NMR spectral analysis of strongly second‐order 6‐, 8‐, 9‐ and 10‐ spin‐systems ( 1 H─ 19 F, 19 F─ 19 F, and 13 C─ 19 F) in perfluorotoluyl‐ and tetrafluoro‐pyridyl‐aromatics using the lineshape method ANATOLIA

Abstract A simple to use nuclear magnetic resonance analysis method has been tested on complex 1 H, 19 F, and 13 C multiplets. This open‐source line‐shape analysis method analysis of total lineshape (ANATOLIA) 1 provides some significant advantages over traditional assign‐iterate methods of NMR spectral analysis by avoiding false minima and progressing optimisation to the global minimum. The target molecules are 1‐perfluorotol‐4‐yl‐2‐perfluorotol‐4‐yl‐oxymethyl‐1H‐benzimidazole (molecule‐I) and 1‐tetrafluoropyrid‐4‐yl‐2‐tetrafluoropyrid‐4‐yl‐thio‐1H‐benzimidazole (molecule‐II) which were produced as part of a family of fluorinated drug scaffolds prepared for anticancer and antiparasitic screening.

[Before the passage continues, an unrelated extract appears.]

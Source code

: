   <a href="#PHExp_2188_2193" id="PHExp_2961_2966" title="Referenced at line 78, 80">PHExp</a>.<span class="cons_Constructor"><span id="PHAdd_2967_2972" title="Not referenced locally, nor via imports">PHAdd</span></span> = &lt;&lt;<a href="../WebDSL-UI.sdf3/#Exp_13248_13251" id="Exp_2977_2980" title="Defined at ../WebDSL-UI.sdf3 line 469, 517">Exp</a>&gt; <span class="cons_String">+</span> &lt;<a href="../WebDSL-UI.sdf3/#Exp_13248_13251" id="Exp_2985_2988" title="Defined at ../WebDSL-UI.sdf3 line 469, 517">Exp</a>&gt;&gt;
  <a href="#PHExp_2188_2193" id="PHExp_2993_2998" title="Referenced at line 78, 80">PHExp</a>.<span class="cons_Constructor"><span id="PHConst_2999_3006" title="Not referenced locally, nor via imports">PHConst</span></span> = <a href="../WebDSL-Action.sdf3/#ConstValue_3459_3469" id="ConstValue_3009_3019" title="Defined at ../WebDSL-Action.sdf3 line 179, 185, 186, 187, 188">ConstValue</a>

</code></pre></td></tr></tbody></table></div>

Spectra display significant second‐order effects with 1 H Δδ = 3.68 and 4.67 Hz for the aromatic hydrogen “triplets”, with 19 F 4 J AA' , 4 J BB' , 4 J XX' , and 4 J YY' coupling constants range from +4.8 to −14.0 Hz and for 13 C‐isotopomers 19 F Δδ of up to 111.56 Hz. A spin‐system of six coupling nuclei (H a H b H c H d F Y F Y' ) was analysed in 12 s, a spin‐system of nine coupling fluorine nuclei (AA'BB'CCC‐YY') was analysed within 2 min, and 10 coupling nuclei (XX'YY'ZZZ‐BB'‐H d ) was optimised in 6 min using a laptop computer. ANATOLIA was also robust enough to be able to yield accurate spectral values from inaccurate input values. In both compounds, a fluorine–fluorine coupling constant was identified between the two fluoro‐aromatic rings (F BB' and F YY' ) of +4.05 and +4.67 Hz and attributed to a through‐space interaction. Ab initio structure optimisations and coupling constant calculations provided useful input data for spectral analysis. A modern 19 F nuclear magnetic resonance spectrum of perfluorotoluene (octafluorotoluene) and analysis from 1975 was used as a test data set to assess ANATOLIA.